Toutefois, lorsqu’il est saisi par requête, il statue sans audience, à moins qu’il n’estime nécessaire d’entendre les parties. (…)».
Il est admis que relève de ces dispositions l’erreur commise par le juge et portant sur un calcul.
Ainsi que cela est indiqué dans les motifs de l’arrêt du 29 janvier 2026, d’une part, la société [1] est condamnée à payer à M. [I] [J] la somme de 5 000 euros à titre de dommages-intérêts pour exécution déloyale du contrat de travail, d’autre part, le salaire moyen mensuel brut retenu est de 2 702,77 euros.
C’est donc par une erreur purement matérielle que le dispositif de l’arrêt du 29 janvier 2026 ne reprend pas le montant de la condamnation à hauteur de 5 000 euros à titre de dommages-intérêts pour exécution déloyale du contrat de travail.
En outre, compte tenu du salaire moyen mensuel brut de 2 702,77 euros retenu dans les motifs de cet arrêt, c’est à la suite d’une erreur de calcul que le montant de l’indemnité compensatrice de préavis a été fixé à 5 105,54 euros au lieu de 5 405,54 euros.

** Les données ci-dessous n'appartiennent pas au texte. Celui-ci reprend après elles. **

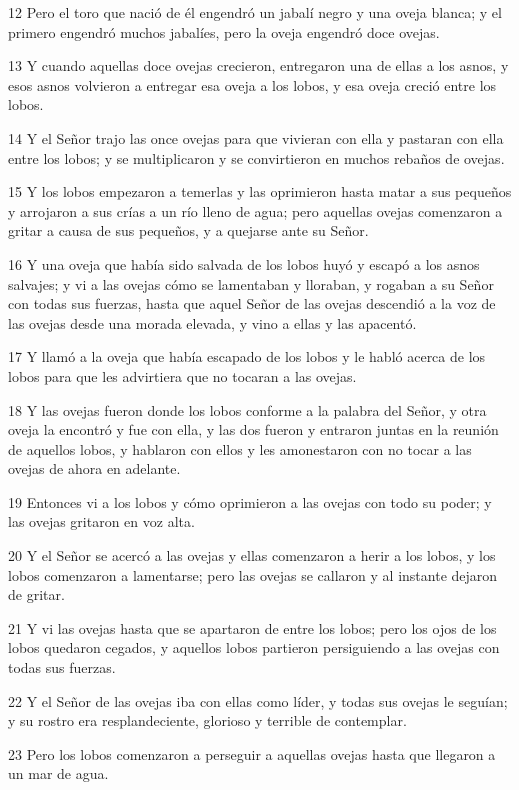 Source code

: \par 12 Pero el toro que nació de él engendró un jabalí negro y una oveja blanca; y el primero engendró muchos jabalíes, pero la oveja engendró doce ovejas.
\par 13 Y cuando aquellas doce ovejas crecieron, entregaron una de ellas a los asnos, y esos asnos volvieron a entregar esa oveja a los lobos, y esa oveja creció entre los lobos.
\par 14 Y el Señor trajo las once ovejas para que vivieran con ella y pastaran con ella entre los lobos; y se multiplicaron y se convirtieron en muchos rebaños de ovejas.
\par 15 Y los lobos empezaron a temerlas y las oprimieron hasta matar a sus pequeños y arrojaron a sus crías a un río lleno de agua; pero aquellas ovejas comenzaron a gritar a causa de sus pequeños, y a quejarse ante su Señor.
\par 16 Y una oveja que había sido salvada de los lobos huyó y escapó a los asnos salvajes; y vi a las ovejas cómo se lamentaban y lloraban, y rogaban a su Señor con todas sus fuerzas, hasta que aquel Señor de las ovejas descendió a la voz de las ovejas desde una morada elevada, y vino a ellas y las apacentó.
\par 17 Y llamó a la oveja que había escapado de los lobos y le habló acerca de los lobos para que les advirtiera que no tocaran a las ovejas.
\par 18 Y las ovejas fueron donde los lobos conforme a la palabra del Señor, y otra oveja la encontró y fue con ella, y las dos fueron y entraron juntas en la reunión de aquellos lobos, y hablaron con ellos y les amonestaron con no tocar a las ovejas de ahora en adelante.
\par 19 Entonces vi a los lobos y cómo oprimieron a las ovejas con todo su poder; y las ovejas gritaron en voz alta.
\par 20 Y el Señor se acercó a las ovejas y ellas comenzaron a herir a los lobos, y los lobos comenzaron a lamentarse; pero las ovejas se callaron y al instante dejaron de gritar.
\par 21 Y vi las ovejas hasta que se apartaron de entre los lobos; pero los ojos de los lobos quedaron cegados, y aquellos lobos partieron persiguiendo a las ovejas con todas sus fuerzas.
\par 22 Y el Señor de las ovejas iba con ellas como líder, y todas sus ovejas le seguían; y su rostro era resplandeciente, glorioso y terrible de contemplar.
\par 23 Pero los lobos comenzaron a perseguir a aquellas ovejas hasta que llegaron a un mar de agua.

Dès lors, il convient en application de l’article 462 du code de procédure civile, d’ordonner la rectification de l’arrêt du 29 janvier 2026 en ce sens et ce, conformément aux dispositions du même article, sans audience.
PAR CES MOTIFS
La cour,
ORDONNE la rectification matérielle de l’arrêt du 29 janvier 2026 selon les modalités suivantes :
DIT que le paragraphe ainsi rédigé en page 8 :
« - 5 105,54 euros à titre d’indemnité compensatrice de préavis, en application des articles L. 1234-1 et L.1234-5 et du code du travail, »
est remplacé par le paragraphe suivant :
« - 5 405,54 euros à titre d’indemnité compensatrice de préavis, en application des articles L. 1234-1 et L.1234-5 et du code du travail, »
DIT que la mention du dispositif :
« Condamne la société [1] à payer à M. [I] [J] :
— 4 365, 04 euros à titre de rappel de salaire,
— 436,50 euros au titre des congés payés afférents,
— 26 000 euros à titre de dommages et intérêts pour licenciement sans cause réelle et sérieuse,
— 5 105,54 euros à titre d’indemnité compensatrice de préavis,
— 540,55 euros pour les congés payés afférents,
— 11 336,62 euros à titre d’indemnité de licenciement,
— 4 000 euros au titre des frais irrépétibles de première instance et d’appel, sur le fondement
de l’article 700 du code de procédure civile,"
est remplacée par la mention suivante :
« Condamne la société [1] à payer à M. [I] [J] :
— 4 365, 04 euros à titre de rappel de salaire,
— 436,50 euros au titre des congés payés afférents,
— 5 000 euros à titre de dommages-intérêts pour exécution déloyale du contrat de travail,
— 26 000 euros à titre de dommages et intérêts pour licenciement sans cause réelle et sérieuse,
— 5 405,54 euros à titre d’indemnité compensatrice de préavis,
— 540,55 euros pour les congés payés afférents,
— 11 336,62 euros à titre d’indemnité de licenciement,
— 4 000 euros au titre des frais irrépétibles de première instance et d’appel, sur le fondement
de l’article 700 du code de procédure civile,"
DIT que la présente décision sera mentionnée sur la minute et sur les expéditions de l’arrêt rectifié,
DIT que le présent arrêt rectificatif sera notifié comme l’arrêt rectifié,
DIT que les dépens resteront à la charge du Trésor public.